One Woman on Women

Men and women are alike and different. Some are more alike and some are more different than others. That’s my 2 cents before quoting from “On Women”, an article the Italian author Natalia Ginzburg wrote for Mercurio magazine in 1948 (The NY Review of Books has the whole thing and more behind a mini-paywall):

…. women have the bad habit, now and then, of falling into a well, of letting themselves be gripped by a terrible melancholy and drown in it, and then floundering to get back to the surface—this is the real trouble with women. Women are often embarrassed that they have this problem and pretend they have no cares at all and are free and full of energy, and they walk with bold steps down the street with large hats and beautiful dresses and painted lips and a contemptuous and strong-willed air about them. But I’ve never met a woman without soon discovering in her something painful and pitiful that doesn’t exist in men—a constant danger of falling into a deep, dark well, a danger that comes precisely from the female temperament or maybe from an age-old condition of subjugation and servitude that won’t be so easy to overcome….

I’ve met a lot of women, calm women and women who are not calm, but the calm women also fall into the well: they all fall into the well now and then. I’ve met women who think they are very ugly and women who think they are very beautiful, women who travel and women who can’t, women who, now and then, have a headache and women who never have a headache, women who wash their necks and women who don’t wash their necks, women who have a large number of white linen handkerchiefs and women who never have a handkerchief or, if they do, they lose it, women who wear hats and women who don’t wear hats, women who worry they are too fat and women who worry they are too thin, women who toil all day long in a field and women who break wood over their knee and light the fire and make polenta and rock the baby and nurse him and women who are bored to death and take a class in the history of religion and women who are bored to death and take the dog for a walk and women who are bored to death and torment whoever is at hand, their husbands or children or the maid, and women who go out in the morning their hands purple with cold and a little scarf around their necks and women who go out in the morning swaying their hips and looking at their reflection in shop windows and women who’ve lost their jobs and sit on a bench in the garden at the station to eat a sandwich and women who’ve been dumped by a man and sit on a bench in the garden at the station and dab a little powder on their faces.

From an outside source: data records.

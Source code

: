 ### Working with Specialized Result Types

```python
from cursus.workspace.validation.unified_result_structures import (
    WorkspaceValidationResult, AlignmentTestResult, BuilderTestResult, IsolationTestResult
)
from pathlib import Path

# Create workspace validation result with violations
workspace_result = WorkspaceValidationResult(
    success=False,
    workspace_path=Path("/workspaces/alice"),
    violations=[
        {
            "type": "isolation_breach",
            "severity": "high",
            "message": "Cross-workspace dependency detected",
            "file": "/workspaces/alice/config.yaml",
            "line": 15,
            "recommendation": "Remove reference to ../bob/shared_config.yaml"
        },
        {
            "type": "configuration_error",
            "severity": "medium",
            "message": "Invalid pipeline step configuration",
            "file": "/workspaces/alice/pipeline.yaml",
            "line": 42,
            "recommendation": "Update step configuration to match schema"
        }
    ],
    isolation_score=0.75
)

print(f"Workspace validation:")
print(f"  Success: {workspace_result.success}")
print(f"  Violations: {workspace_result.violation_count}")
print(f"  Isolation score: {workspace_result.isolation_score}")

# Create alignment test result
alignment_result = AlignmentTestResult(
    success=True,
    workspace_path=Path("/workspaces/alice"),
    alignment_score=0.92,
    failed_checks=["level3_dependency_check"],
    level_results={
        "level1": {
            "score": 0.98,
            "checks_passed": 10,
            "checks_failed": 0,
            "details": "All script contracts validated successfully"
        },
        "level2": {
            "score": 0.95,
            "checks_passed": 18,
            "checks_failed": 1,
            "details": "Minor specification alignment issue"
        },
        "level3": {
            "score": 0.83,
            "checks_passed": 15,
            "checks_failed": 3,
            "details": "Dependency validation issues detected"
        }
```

I’ve met so many women I am now certain I’ll soon discover in each of them something to commiserate—a large or small concern, kept more or less secret: the tendency to fall into the well and find in it the possibility of boundless suffering that men don’t know….

PS: I also posted this on Post.News, a new site that may replace might end up being “Twitter for Reasonable People”. You have to apply to open an account. There’s a waiting list but when I applied, the wait wasn’t very long.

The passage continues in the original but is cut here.